Defaulting to user installation because normal site-packages is not writeable


# Testing out the Overpass API

In [3]:
import requests
import pandas as pd
import time
from tqdm import tqdm

# Overpass API URL
OVERPASS_URL = "http://overpass-api.de/api/interpreter"

# Query to fetch all country boundaries
QUERY = """
[out:json];
relation["boundary"="administrative"]["admin_level"="2"];
out center;
"""

def fetch_osm_data():
    """Fetches country data from OpenStreetMap Overpass API."""
    print("Fetching data from Overpass API...")
    start_time = time.time()
    response = requests.get(OVERPASS_URL, params={"data": QUERY})
    elapsed_time = time.time() - start_time
    print(f"Data fetched in {elapsed_time:.2f} seconds.")

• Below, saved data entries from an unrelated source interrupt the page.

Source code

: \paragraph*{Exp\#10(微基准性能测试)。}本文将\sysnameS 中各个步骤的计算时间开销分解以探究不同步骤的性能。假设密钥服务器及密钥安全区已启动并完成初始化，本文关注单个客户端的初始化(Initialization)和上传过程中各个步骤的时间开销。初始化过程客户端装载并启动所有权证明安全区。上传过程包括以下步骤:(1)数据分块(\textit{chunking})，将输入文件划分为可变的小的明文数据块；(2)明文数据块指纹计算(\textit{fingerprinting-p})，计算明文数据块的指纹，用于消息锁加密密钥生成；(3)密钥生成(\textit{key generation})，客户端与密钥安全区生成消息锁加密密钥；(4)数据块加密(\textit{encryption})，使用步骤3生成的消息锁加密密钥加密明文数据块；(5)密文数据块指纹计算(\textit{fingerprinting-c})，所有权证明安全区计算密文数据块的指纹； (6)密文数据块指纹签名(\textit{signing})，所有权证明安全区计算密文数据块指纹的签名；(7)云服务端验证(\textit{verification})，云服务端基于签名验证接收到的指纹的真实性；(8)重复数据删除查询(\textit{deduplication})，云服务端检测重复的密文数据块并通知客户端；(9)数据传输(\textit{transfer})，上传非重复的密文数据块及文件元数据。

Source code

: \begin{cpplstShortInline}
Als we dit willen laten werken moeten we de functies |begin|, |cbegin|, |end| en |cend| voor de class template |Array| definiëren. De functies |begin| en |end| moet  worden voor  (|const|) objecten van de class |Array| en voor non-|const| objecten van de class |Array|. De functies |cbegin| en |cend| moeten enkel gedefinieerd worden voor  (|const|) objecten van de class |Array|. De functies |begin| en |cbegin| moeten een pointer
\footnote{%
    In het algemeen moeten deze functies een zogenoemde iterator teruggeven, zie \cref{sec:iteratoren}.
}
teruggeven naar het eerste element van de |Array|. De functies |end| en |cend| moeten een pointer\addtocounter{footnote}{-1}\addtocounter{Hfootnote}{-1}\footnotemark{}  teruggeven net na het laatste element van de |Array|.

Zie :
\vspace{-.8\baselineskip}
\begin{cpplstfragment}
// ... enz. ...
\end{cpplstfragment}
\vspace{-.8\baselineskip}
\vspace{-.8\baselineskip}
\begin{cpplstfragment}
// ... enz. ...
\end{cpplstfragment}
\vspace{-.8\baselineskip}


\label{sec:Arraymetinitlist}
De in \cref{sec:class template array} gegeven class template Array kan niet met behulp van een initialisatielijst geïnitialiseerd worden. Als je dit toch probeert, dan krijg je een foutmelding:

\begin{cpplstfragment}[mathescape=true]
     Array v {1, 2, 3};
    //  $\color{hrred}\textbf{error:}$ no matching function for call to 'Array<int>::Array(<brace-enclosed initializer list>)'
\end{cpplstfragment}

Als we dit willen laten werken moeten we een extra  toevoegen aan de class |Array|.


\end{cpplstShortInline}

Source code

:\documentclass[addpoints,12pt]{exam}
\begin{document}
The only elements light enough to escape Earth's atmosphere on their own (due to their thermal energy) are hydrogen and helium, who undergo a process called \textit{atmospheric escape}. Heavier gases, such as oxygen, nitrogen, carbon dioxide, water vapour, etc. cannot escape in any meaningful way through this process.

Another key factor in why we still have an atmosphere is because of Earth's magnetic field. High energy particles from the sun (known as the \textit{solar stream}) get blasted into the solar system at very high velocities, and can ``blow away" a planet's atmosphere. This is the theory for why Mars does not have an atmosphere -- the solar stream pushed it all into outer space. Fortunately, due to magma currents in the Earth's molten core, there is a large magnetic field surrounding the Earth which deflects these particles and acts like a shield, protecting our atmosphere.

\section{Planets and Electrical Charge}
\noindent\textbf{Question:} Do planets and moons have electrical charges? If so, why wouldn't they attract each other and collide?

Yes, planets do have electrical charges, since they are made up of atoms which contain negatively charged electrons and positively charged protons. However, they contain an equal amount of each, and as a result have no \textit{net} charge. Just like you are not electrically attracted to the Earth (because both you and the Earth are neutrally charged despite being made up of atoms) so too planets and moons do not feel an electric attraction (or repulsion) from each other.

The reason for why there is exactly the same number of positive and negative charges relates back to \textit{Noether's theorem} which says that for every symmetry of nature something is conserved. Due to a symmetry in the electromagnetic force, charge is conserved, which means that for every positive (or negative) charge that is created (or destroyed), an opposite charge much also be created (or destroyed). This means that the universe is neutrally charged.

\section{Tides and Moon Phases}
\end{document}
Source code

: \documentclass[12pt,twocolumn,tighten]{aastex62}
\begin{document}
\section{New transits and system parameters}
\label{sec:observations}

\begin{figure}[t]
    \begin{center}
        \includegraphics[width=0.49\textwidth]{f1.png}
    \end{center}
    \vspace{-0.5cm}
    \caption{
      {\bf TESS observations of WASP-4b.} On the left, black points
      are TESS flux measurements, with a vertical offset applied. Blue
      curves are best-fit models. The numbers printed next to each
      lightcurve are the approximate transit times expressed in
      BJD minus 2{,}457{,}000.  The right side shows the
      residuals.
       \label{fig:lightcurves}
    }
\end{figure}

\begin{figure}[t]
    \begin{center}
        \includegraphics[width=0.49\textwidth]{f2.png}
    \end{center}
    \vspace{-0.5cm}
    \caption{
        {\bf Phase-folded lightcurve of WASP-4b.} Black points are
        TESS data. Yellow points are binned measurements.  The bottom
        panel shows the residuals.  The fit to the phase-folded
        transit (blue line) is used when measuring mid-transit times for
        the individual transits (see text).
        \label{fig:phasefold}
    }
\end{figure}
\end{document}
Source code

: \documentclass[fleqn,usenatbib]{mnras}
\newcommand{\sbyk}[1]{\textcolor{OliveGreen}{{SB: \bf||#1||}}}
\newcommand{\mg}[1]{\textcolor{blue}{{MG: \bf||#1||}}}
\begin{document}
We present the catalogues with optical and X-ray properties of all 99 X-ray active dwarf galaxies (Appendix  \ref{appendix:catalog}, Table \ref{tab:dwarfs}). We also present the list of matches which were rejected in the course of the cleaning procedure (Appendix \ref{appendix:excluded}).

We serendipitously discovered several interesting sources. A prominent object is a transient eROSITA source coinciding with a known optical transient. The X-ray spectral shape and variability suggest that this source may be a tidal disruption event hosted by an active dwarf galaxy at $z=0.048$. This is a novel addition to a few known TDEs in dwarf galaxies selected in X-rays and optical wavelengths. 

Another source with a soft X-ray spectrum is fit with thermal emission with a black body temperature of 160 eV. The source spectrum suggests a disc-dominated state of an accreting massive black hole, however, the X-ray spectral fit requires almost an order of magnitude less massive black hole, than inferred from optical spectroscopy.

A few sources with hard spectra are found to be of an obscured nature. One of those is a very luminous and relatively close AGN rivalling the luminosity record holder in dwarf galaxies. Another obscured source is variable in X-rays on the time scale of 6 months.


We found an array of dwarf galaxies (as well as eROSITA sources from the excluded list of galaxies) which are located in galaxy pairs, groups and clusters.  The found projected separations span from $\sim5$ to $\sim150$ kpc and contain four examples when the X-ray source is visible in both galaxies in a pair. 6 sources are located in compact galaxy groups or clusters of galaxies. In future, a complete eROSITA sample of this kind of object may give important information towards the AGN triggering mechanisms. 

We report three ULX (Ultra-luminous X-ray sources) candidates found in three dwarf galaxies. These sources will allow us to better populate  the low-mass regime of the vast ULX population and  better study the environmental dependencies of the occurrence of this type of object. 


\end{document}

    if response.status_code == 200:
        return response.json()
    else:
        print(f"Error: {response.status_code}")
        return None

def parse_osm_data(data):
    """Parses OSM JSON response into structured country data."""
    print("Processing country data...")
    start_time = time.time()
    country_data = []
    
    for element in tqdm(data["elements"], desc="Processing Countries"):
        tags = element.get("tags", {})
        country = {
            "osm_id": element["id"],
            "population": tags.get("population", "N/A"),  
            "source": tags.get("source", "N/A"),  
            "place": tags.get("place", "N/A"),  
            "is_in": tags.get("is_in", "N/A"),  
            "name": tags.get("name", "Unknown"),  
            "name_ps": tags.get("name:ps", "N/A"),  
            "longitude": element.get("center", {}).get("lon", "N/A"),  
            "latitude": element.get("center", {}).get("lat", "N/A"),  
            "geom_type": element["type"]
        }
        country_data.append(country)
    
    elapsed_time = time.time() - start_time
    print(f"Data processed in {elapsed_time:.2f} seconds.")
    
    return country_data

def save_to_csv(data, filename="(Courtney)_osm_countries.csv"):
    """Saves parsed data to a CSV file."""
    print("Saving data to CSV...")
    start_time = time.time()
    df = pd.DataFrame(data)
    df.to_csv(filename, index=False)
    elapsed_time = time.time() - start_time
    print(f"CSV saved as {filename} in {elapsed_time:.2f} seconds.")

# Run script
print("Script started...")
total_start_time = time.time()

osm_data = fetch_osm_data()
if osm_data:
    parsed_data = parse_osm_data(osm_data)
    save_to_csv(parsed_data)

total_elapsed_time = time.time() - total_start_time
print(f"Script completed in {total_elapsed_time:.2f} seconds.")



Script started...
Fetching data from Overpass API...
Data fetched in 9.46 seconds.
Processing country data...


Processing Countries: 100%|██████████| 243/243 [00:00<00:00, 380162.58it/s]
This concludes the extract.